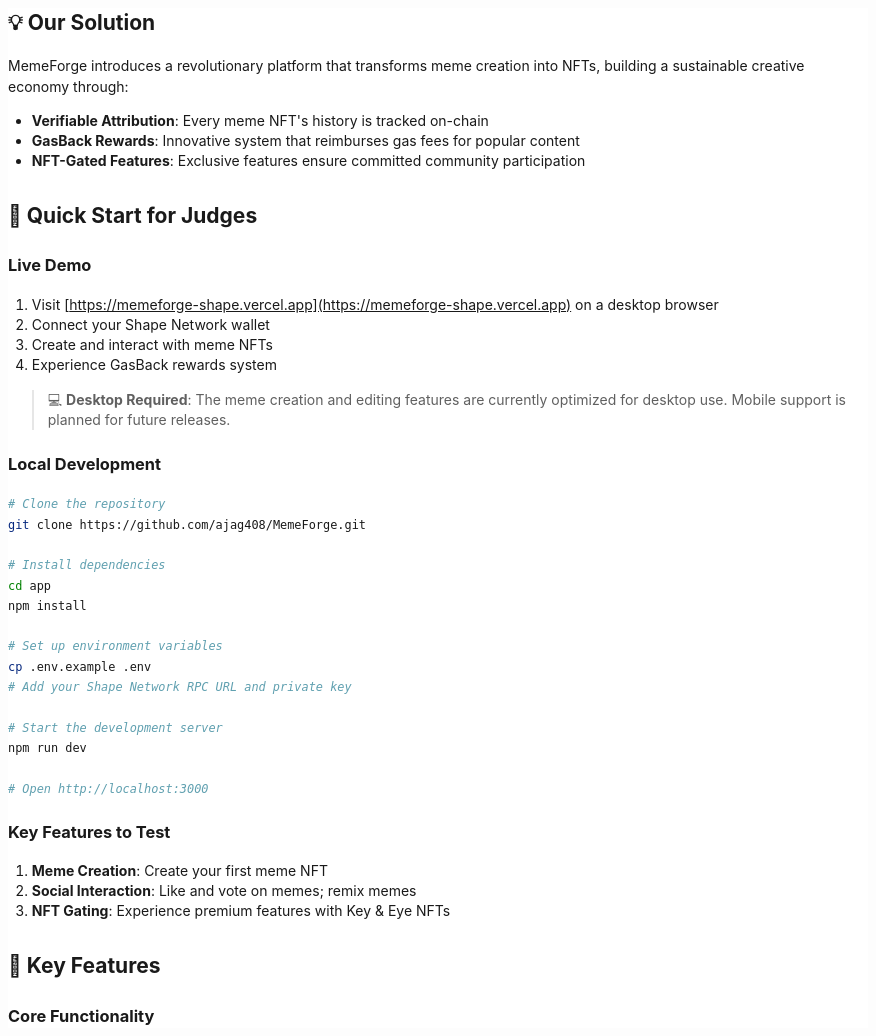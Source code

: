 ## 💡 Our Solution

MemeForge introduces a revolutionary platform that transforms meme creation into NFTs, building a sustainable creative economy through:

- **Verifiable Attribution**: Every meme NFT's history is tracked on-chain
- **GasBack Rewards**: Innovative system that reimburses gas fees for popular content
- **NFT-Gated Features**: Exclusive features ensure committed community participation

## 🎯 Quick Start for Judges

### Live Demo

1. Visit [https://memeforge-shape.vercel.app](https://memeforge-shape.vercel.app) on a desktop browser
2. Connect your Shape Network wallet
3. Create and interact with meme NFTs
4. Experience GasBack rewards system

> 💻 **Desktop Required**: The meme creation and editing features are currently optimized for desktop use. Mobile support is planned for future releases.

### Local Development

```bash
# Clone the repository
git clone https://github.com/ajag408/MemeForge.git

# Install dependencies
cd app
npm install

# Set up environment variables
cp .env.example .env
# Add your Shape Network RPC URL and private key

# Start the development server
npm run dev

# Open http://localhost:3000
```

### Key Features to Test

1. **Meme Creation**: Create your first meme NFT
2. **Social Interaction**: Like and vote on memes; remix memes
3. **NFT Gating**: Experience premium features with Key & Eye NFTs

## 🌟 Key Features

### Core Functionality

·····

**Task to carry out**
Using the records above, report each line that contains the word "GasBack" by copying it.

**Response**
- **GasBack Rewards**: Innovative system that reimburses gas fees for popular content
4. Experience GasBack rewards system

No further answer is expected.